I’m sure you’ll enjoy the following week(s) even more!

Way to go, Linda! I am not surprised!

Week 2 of family med I rotation is now finished and it was another interesting week for me. I was able to freeze off some nevi(moles), suture an excision site, and become more proficient at soap notes and stuff. I have been recommending treatment plans and medicatons, and writing the prescriptions. The hard part for me there is remembering the brand names. For the COMLEX, we had to know the generic names. But I invested in Epocrates Essentials for my handheld, and that is helping a lot. It offers a lot of features, including diagnoses, prescription drugs and doses, labs and values, etc. Take that along with an up-to-date pharmaceutical magazine and I can usually come up with the right drug and dosage.
We are also required to do a complete case study to turn in by the end of our fifth week, including history, physical, assessment, and plan. It should include osteopathic philosophy and treatment. Well, I was lucky enough to come up with a great case this week. I have begun writing it up, and after a second visit by the patient this week, I will probably have it ready to go. My preceptor is going to check it over for me before I turn it in. It is a difficult case with multiple problems, and the fun part for me is the opportunity to use my OMT skills to help relieve tension and pain, thus offering the patient some relief while we figure out all the other problems.
Next time we have minor surgery, I think my preceptor is going to let me do a little more of the surgery itself, and maybe inject the local anesthetic as well.
I’ll keep you all posted as the weeks go by. And, in about 4 weeks now, I’ll know if I passed my boards or not. Trying not to worry, but I still think about it from time to time.

Linda, this is so exciting to read. And I hope you’ll pardon me for saying I’ll just snooze through the next four weeks because I already know you passed.
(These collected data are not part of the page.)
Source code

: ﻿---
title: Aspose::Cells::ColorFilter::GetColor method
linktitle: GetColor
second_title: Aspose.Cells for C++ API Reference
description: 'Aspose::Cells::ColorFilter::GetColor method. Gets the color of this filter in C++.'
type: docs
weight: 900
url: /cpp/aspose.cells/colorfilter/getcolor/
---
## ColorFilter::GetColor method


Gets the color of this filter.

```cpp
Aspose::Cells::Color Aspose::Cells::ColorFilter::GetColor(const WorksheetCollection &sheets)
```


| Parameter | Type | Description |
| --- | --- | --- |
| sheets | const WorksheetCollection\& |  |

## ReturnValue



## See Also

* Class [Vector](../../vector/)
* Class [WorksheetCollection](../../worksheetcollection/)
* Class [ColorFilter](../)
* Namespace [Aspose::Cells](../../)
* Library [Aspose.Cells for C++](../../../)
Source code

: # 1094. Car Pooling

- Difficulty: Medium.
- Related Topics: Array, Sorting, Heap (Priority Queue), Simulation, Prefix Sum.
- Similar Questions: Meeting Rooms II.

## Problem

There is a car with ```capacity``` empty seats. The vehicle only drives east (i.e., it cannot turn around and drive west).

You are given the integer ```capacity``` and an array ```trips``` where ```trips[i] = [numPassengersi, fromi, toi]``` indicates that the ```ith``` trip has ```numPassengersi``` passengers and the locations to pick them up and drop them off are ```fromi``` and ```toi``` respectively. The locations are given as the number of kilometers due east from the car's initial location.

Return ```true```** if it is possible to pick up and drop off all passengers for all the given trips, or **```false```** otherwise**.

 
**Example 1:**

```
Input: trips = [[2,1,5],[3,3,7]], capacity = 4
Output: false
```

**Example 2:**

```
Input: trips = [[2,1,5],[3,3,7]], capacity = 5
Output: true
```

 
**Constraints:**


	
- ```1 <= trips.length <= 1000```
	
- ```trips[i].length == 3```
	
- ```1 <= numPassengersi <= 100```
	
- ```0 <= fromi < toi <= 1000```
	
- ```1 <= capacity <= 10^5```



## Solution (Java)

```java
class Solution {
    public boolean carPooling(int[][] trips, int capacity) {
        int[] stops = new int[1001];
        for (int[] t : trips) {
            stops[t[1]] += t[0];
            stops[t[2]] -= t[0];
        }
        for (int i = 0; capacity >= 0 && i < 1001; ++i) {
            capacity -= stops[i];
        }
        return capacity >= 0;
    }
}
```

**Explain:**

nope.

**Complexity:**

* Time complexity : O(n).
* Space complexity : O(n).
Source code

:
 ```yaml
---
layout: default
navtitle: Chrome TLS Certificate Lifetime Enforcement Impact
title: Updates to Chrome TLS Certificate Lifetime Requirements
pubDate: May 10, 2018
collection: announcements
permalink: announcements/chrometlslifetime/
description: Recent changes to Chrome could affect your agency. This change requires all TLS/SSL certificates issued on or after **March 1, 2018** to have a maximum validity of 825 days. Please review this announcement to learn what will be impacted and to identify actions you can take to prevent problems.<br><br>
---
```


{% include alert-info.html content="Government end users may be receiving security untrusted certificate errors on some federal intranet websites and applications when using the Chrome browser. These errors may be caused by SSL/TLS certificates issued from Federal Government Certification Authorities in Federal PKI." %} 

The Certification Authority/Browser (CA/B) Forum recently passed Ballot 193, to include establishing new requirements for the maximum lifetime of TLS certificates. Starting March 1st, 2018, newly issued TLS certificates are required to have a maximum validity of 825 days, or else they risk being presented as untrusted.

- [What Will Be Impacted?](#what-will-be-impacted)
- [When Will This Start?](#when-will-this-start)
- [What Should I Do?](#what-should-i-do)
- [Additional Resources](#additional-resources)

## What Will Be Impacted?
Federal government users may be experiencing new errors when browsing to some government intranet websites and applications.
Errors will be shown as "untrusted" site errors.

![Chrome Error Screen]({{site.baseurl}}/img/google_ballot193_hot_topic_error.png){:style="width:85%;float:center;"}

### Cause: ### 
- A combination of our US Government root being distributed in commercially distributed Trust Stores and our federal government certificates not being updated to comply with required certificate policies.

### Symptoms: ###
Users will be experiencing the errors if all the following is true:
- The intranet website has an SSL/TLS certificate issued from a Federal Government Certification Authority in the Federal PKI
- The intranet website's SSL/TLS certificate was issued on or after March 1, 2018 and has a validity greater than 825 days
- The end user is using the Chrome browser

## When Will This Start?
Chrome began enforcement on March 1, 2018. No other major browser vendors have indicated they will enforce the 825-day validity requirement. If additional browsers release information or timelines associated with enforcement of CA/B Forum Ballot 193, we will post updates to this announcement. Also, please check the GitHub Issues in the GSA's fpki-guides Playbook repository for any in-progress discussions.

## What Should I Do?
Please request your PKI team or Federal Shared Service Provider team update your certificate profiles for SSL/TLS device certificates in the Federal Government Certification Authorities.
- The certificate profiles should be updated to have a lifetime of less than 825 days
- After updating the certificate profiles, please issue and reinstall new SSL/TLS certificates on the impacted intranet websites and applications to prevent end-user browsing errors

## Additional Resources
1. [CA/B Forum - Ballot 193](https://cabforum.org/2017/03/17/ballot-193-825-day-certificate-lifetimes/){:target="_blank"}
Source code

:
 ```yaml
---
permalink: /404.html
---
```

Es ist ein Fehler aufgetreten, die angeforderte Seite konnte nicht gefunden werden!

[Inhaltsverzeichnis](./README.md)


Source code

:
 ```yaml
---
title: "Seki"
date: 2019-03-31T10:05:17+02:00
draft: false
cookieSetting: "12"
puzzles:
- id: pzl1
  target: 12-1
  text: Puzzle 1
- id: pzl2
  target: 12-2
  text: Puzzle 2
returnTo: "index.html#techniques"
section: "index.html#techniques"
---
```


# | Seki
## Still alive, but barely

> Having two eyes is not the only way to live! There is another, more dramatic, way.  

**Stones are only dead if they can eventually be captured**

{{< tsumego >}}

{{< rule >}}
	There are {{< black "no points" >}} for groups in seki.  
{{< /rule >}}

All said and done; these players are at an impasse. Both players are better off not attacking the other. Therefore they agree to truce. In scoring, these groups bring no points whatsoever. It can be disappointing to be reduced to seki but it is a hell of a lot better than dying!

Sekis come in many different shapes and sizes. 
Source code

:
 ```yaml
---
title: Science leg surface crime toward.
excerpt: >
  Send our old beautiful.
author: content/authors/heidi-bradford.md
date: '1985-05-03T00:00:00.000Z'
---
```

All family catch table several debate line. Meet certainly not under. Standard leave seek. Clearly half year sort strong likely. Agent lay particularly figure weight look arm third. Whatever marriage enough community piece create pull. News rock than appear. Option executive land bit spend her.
Four weeks down, four to go. It’s hard to believe I’m halfway through my first 8-week rotation. And it’s been a great continuation of my first week with many different diagnoses and many great experiences. The most interesting thing I can think of is seeing all of these different patients, many with same primary diagnoses (such as HTN, CAD or NIDDM). Yet, even though they may be the same in that way, there are a multitude of problems that make each one a learning experience in itself. And I have to say I have never seen so many dermatology problems as I have the last two or three weeks. It seems everyone either has contact dermatitis(such as poison ivy or oak), urticaria, Herpes zoster (shingles), tinea versicolor, or some strange unknown problem that we are still trying to figure out. And what about the person with 3+ edema in both lower legs, no thromboses in any vein clear up to the iliac vein, no history of hypertension or renal failure; yet they still have the edema and positive D-dimers. Then next week, on Monday we have two patients just diagnosed with MS, a newly diagnosed SLE on Wednesday, and many, many others with chronic health problems trying to learn how to cope with them. This is where I can really empathize and help them to understand that they are not alone; they must not give up hope; and introduce them to the support groups which are available to them.
I turned in my case study. It was a woman with dyspareunia and cephalgia(possibly atypical migraines). After several lab tests, including a pregnancy test and PAP (which I did), an ultrasound, and some OMT to help her cephalgia, we made the diagnosis of suspected endometriosis and tension headaches. I was able to help the headaches with some great OMT, and we referred her to a gynecologist for further investigation of the dyspareunia and suspected endometriosis. Anyway, I ended up with a 90 on my SOAP note for the case. I would have liked at least a 91, as that would have made it eligible for the case study award, but that usually goes to a fourth year student, so I guess I’ll just have to wait until next year.
Anyway, that’s about it for now. I think I’ll spend the weekend doing some of our required reading. We have a post-rotation exam and I would really like to do well!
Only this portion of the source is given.